A few years later, in a letter to President Grover Cleveland, Spooner noted that "justice is an immutable, natural principle; and not anything that can be made, unmade, or altered by any human power," adding: "It is also, at all times, and in all places, the supreme law. And being everywhere and always the supreme law, it is necessarily everywhere and always the only law." (For a further discussion, see Long's posts "No Law But Just Laws?" and "No Law But the Natural Law?" here. Scroll down.)
So where does that leave our so-called lawmakers in Washington? Spooner replied:
Lawmakers, as they call themselves, can add nothing to it, nor take anything from it. Therefore all their laws, as they call them,—that is, all the laws of their own making,—have no color of authority or obligation. It is a falsehood to call them laws; for there is nothing in them that either creates men's duties or rights, or enlightens them as to their duties or rights. There is consequently nothing binding or obligatory about them. And nobody is bound to take the least notice of them, unless it be to trample them under foot, as usurpations. [Emphasis added.]
If they command men to do justice, they add nothing to men's obligation to do it, or to any man's right to enforce it. They are therefore mere idle wind, such as would be commands to consider the day as day, and the night as night.
If they command or license any man to do injustice, they are criminal on their face. If they command any man to do anything which justice does not require him to do, they are simple, naked usurpations and tyrannies. If they forbid any man to do anything, which justice could permit him to do, they are criminal invasions of his natural and rightful liberty. In whatever light, therefore, they are viewed, they are utterly destitute of everything like authority or obligation.
It is intrinsically just as false, absurd, ludicrous, and ridiculous to say that lawmakers, so-called, can invent and make any laws, of their own, authoritatively fixing, or declaring, the rights of individuals, or that shall be in any manner authoritative or obligatory upon individuals, or that individuals may rightfully be compelled to obey, as it would be to say that they can invent and make such mathematics, chemistry, physiology, or other sciences, as they see fit, and rightfully compel individuals to conform all their actions to them, instead of conforming them to the mathematics, chemistry, physiology, or other sciences of nature.

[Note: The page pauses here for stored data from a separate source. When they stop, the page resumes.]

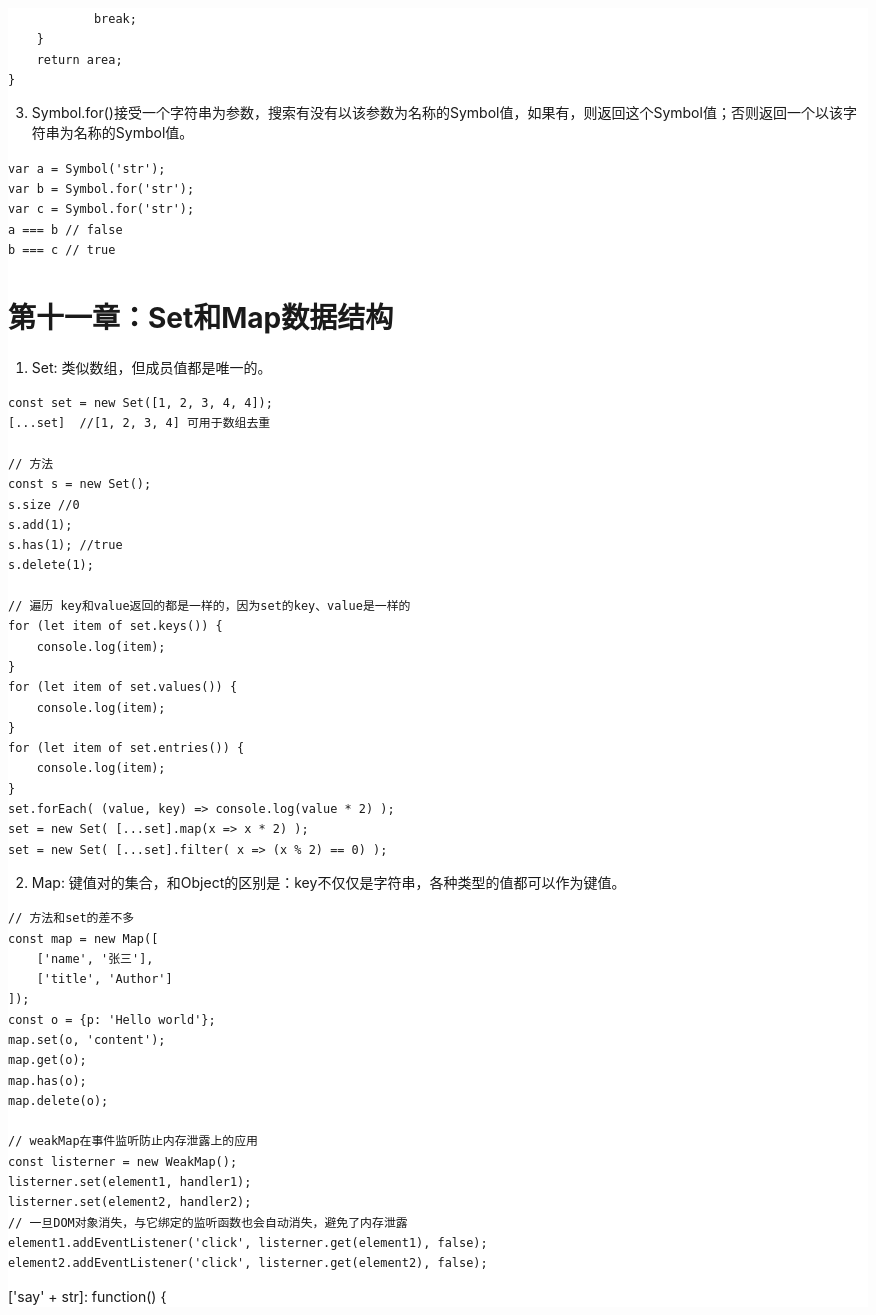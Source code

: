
```
            break;
    }
    return area;
}
```
3. Symbol.for()接受一个字符串为参数，搜索有没有以该参数为名称的Symbol值，如果有，则返回这个Symbol值；否则返回一个以该字符串为名称的Symbol值。
```
var a = Symbol('str');
var b = Symbol.for('str');
var c = Symbol.for('str');
a === b // false
b === c // true
```
# 第十一章：Set和Map数据结构
1. Set: 类似数组，但成员值都是唯一的。
```
const set = new Set([1, 2, 3, 4, 4]);
[...set]  //[1, 2, 3, 4] 可用于数组去重

// 方法
const s = new Set();
s.size //0
s.add(1);
s.has(1); //true
s.delete(1);

// 遍历 key和value返回的都是一样的，因为set的key、value是一样的
for (let item of set.keys()) {
    console.log(item);
}
for (let item of set.values()) {
    console.log(item);
}
for (let item of set.entries()) {
    console.log(item);
}
set.forEach( (value, key) => console.log(value * 2) );
set = new Set( [...set].map(x => x * 2) );
set = new Set( [...set].filter( x => (x % 2) == 0) );
```
2. Map: 键值对的集合，和Object的区别是：key不仅仅是字符串，各种类型的值都可以作为键值。
```
// 方法和set的差不多
const map = new Map([
    ['name', '张三'],
    ['title', 'Author']
]);
const o = {p: 'Hello world'};
map.set(o, 'content');
map.get(o);
map.has(o);
map.delete(o);

// weakMap在事件监听防止内存泄露上的应用
const listerner = new WeakMap();
listerner.set(element1, handler1);
listerner.set(element2, handler2);
// 一旦DOM对象消失，与它绑定的监听函数也会自动消失，避免了内存泄露
element1.addEventListener('click', listerner.get(element1), false);
element2.addEventListener('click', listerner.get(element2), false);
```

   [str]: 'dingding',
   ['say' + str]: function() {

We can now see that any law requiring government permission to enter territory presumptuously described as being under the jurisdiction of the American State—that is, any regulation of immigration—is, in Spooner's words, a simple, naked usurpation and tyranny.
Since immigrants without papers do not violate the natural law, they violate no law at all. Thus amnesty would be as inappropriate as deportation. To deny this truth is to deny natural rights and to sanctify the injustice that is embodied in the state.
Trump and his rivals insist that if government does not enforce the borders we have no country. Perhaps, but so what? As Patrick Henry said when asserting the rights of Americans before the American Revolution: "If this be treason, make the most of it."